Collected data
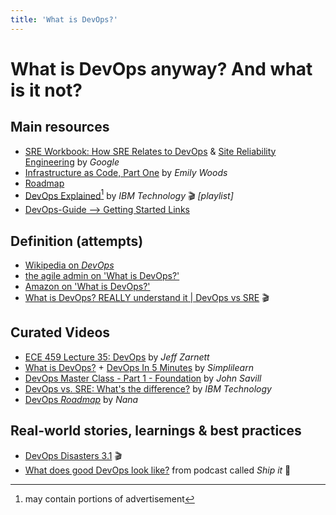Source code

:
```yaml
---
title: 'What is DevOps?'
---
```



What is DevOps anyway? And what is it not?
==========================================


## Main resources

* [SRE Workbook: How SRE Relates to DevOps](https://sre.google/workbook/how-sre-relates/) &
  [Site Reliability Engineering](https://sre.google/sre-book/introduction/) by *Google*
* [Infrastructure as Code, Part One](https://cratedb.com/blog/infrastructure-as-code-part-one) by *Emily Woods* 
* [Roadmap](https://roadmap.sh/devops)
* [DevOps Explained](https://www.youtube.com/playlist?list=PLOspHqNVtKAAm1dmyiR9WMmw1UBoOwZVj)[^1]
  by *IBM Technology* 🎬 *[playlist]*
* [DevOps-Guide --> Getting Started Links](https://github.com/Tikam02/DevOps-Guide#getting-started-devops-links)

[^1]: may contain portions of advertisement


## Definition (attempts)

* [Wikipedia on *DevOps*](https://en.wikipedia.org/wiki/DevOps)
* [the agile admin on 'What is DevOps?'](https://theagileadmin.com/what-is-devops)
* [Amazon on 'What is DevOps?'](https://aws.amazon.com/devops/what-is-devops)
* [What is DevOps? REALLY understand it | DevOps vs SRE](https://www.youtube.com/watch?v=0yWAtQ6wYNM) 🎬


## Curated Videos

* [ECE 459 Lecture 35: DevOps](https://www.youtube.com/watch?v=OW3FNGEIN8w) by *Jeff Zarnett*
* [What is DevOps?](https://www.youtube.com/watch?v=mBBgRdlC4sc) + [DevOps In 5 Minutes](https://www.youtube.com/watch?v=Xrgk023l4lI) by *Simplilearn*
* [DevOps Master Class - Part 1 - Foundation](https://www.youtube.com/watch?v=YMdtaWfU_QE) by *John Savill*
* [DevOps vs. SRE: What's the difference?](https://www.youtube.com/watch?v=KCzNd3StIoU) by *IBM Technology*
* [DevOps *Roadmap*](https://www.youtube.com/watch?v=9pZ2xmsSDdo) by *Nana*


## Real-world stories, learnings & best practices

* [DevOps Disasters 3.1](https://media.ccc.de/v/rc3-49321-devops_disasters_3_1) 🎬
* [What does good DevOps look like?](https://changelog.com/shipit/28) from podcast called *Ship it* 🎤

EXERCISE DESCRIPTION: From the records above, quote only the lines running from the line with "by *Jeff Zarnett*" to the line with "[What is DevOps?](https://www.youtube.com/watch?v=mBBgRdlC4sc)", both lines included.

EXERCISE RESULT:
* [ECE 459 Lecture 35: DevOps](https://www.youtube.com/watch?v=OW3FNGEIN8w) by *Jeff Zarnett*
* [What is DevOps?](https://www.youtube.com/watch?v=mBBgRdlC4sc) + [DevOps In 5 Minutes](https://www.youtube.com/watch?v=Xrgk023l4lI) by *Simplilearn*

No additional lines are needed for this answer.